# [EXERCISE REQUIREMENTS]
All of the data must be written out verbatim, with pictures excluded.

# [MATERIAL PROVIDED]
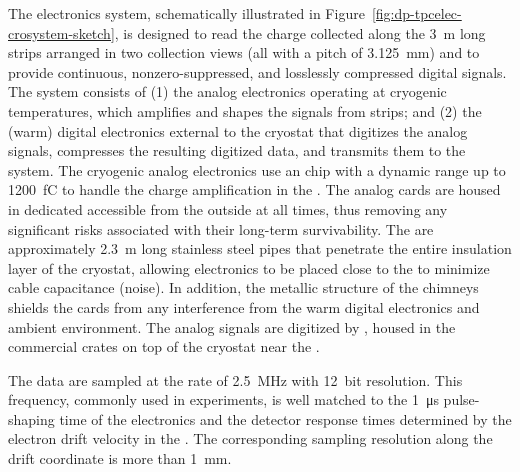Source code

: The  electronics system, schematically illustrated in  Figure~\ref{fig:dp-tpcelec-crosystem-sketch}, is designed to read the charge collected along the \SI{3}{m} long  strips arranged in two collection views (all with a pitch of \SI{3.125}{mm}) and 
to provide continuous, nonzero-suppressed, and losslessly compressed digital signals.  
The system consists of (1) the  analog electronics operating at cryogenic temperatures, which amplifies and shapes the signals from  strips; and (2) the (warm) digital electronics external to the cryostat that digitizes the analog signals, compresses the resulting digitized data, and transmits them to the  system.  The cryogenic  analog electronics use an  chip with a dynamic range up to \SI{1200}{fC} to handle %
the charge amplification in the . The analog  cards are housed in dedicated  accessible from the outside at all times, thus removing any significant risks associated with their long-term survivability. The  are approximately \SI{2.3}{m} long stainless steel pipes that %
penetrate the entire insulation layer of the cryostat, allowing  electronics to be placed close to the  to minimize cable capacitance (noise).  In addition, the metallic structure of the chimneys shields the  cards from any interference from the warm digital electronics and ambient environment. The analog signals are digitized by , housed in the commercial  crates on top of the cryostat near the . 

The  data are sampled at the rate of \SI{2.5}{MHz} with \SI{12}{bit} resolution. This frequency, %
commonly used in  experiments, is well matched to the \SI{1}{\micro\second} pulse-shaping time of the  electronics and the detector response times determined by the electron drift velocity in the . The corresponding sampling resolution along the drift coordinate is more than \SI{1}{\mm}. 

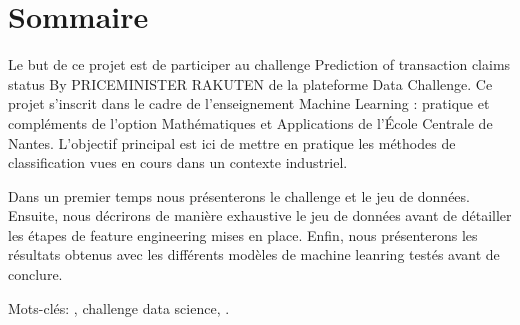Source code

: 
\chapter{Sommaire}

Le but de ce projet est de participer au challenge Prediction of transaction claims 
status By PRICEMINISTER RAKUTEN de la plateforme Data Challenge. Ce projet s'inscrit dans
le cadre de l'enseignement Machine Learning : pratique et compléments de l'option
Mathématiques et Applications de l'École Centrale de Nantes. L'objectif principal est ici
de mettre en pratique les méthodes de classification vues en cours dans un contexte 
industriel.

Dans un premier temps nous présenterons le challenge et le jeu de données. Ensuite, nous 
décrirons de manière exhaustive le jeu de données avant de détailler les étapes de
feature engineering mises en place. Enfin, nous présenterons les résultats obtenus avec
les différents modèles de machine leanring testés avant de conclure.

\vspace{1cm}

Mots-clés: , challenge data science, \Python.

\vfill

# [SOLUTION TO THIS EXERCISE]
Source code

: The  electronics system, schematically illustrated in  Figure~\ref{fig:dp-tpcelec-crosystem-sketch}, is designed to read the charge collected along the \SI{3}{m} long  strips arranged in two collection views (all with a pitch of \SI{3.125}{mm}) and 
to provide continuous, nonzero-suppressed, and losslessly compressed digital signals.  
The system consists of (1) the  analog electronics operating at cryogenic temperatures, which amplifies and shapes the signals from  strips; and (2) the (warm) digital electronics external to the cryostat that digitizes the analog signals, compresses the resulting digitized data, and transmits them to the  system.  The cryogenic  analog electronics use an  chip with a dynamic range up to \SI{1200}{fC} to handle %
the charge amplification in the . The analog  cards are housed in dedicated  accessible from the outside at all times, thus removing any significant risks associated with their long-term survivability. The  are approximately \SI{2.3}{m} long stainless steel pipes that %
penetrate the entire insulation layer of the cryostat, allowing  electronics to be placed close to the  to minimize cable capacitance (noise).  In addition, the metallic structure of the chimneys shields the  cards from any interference from the warm digital electronics and ambient environment. The analog signals are digitized by , housed in the commercial  crates on top of the cryostat near the . 

The  data are sampled at the rate of \SI{2.5}{MHz} with \SI{12}{bit} resolution. This frequency, %
commonly used in  experiments, is well matched to the \SI{1}{\micro\second} pulse-shaping time of the  electronics and the detector response times determined by the electron drift velocity in the . The corresponding sampling resolution along the drift coordinate is more than \SI{1}{\mm}. 

Source code

: 
\chapter{Sommaire}

Le but de ce projet est de participer au challenge Prediction of transaction claims 
status By PRICEMINISTER RAKUTEN de la plateforme Data Challenge. Ce projet s'inscrit dans
le cadre de l'enseignement Machine Learning : pratique et compléments de l'option
Mathématiques et Applications de l'École Centrale de Nantes. L'objectif principal est ici
de mettre en pratique les méthodes de classification vues en cours dans un contexte 
industriel.

Dans un premier temps nous présenterons le challenge et le jeu de données. Ensuite, nous 
décrirons de manière exhaustive le jeu de données avant de détailler les étapes de
feature engineering mises en place. Enfin, nous présenterons les résultats obtenus avec
les différents modèles de machine leanring testés avant de conclure.

\vspace{1cm}

Mots-clés: , challenge data science, \Python.

\vfill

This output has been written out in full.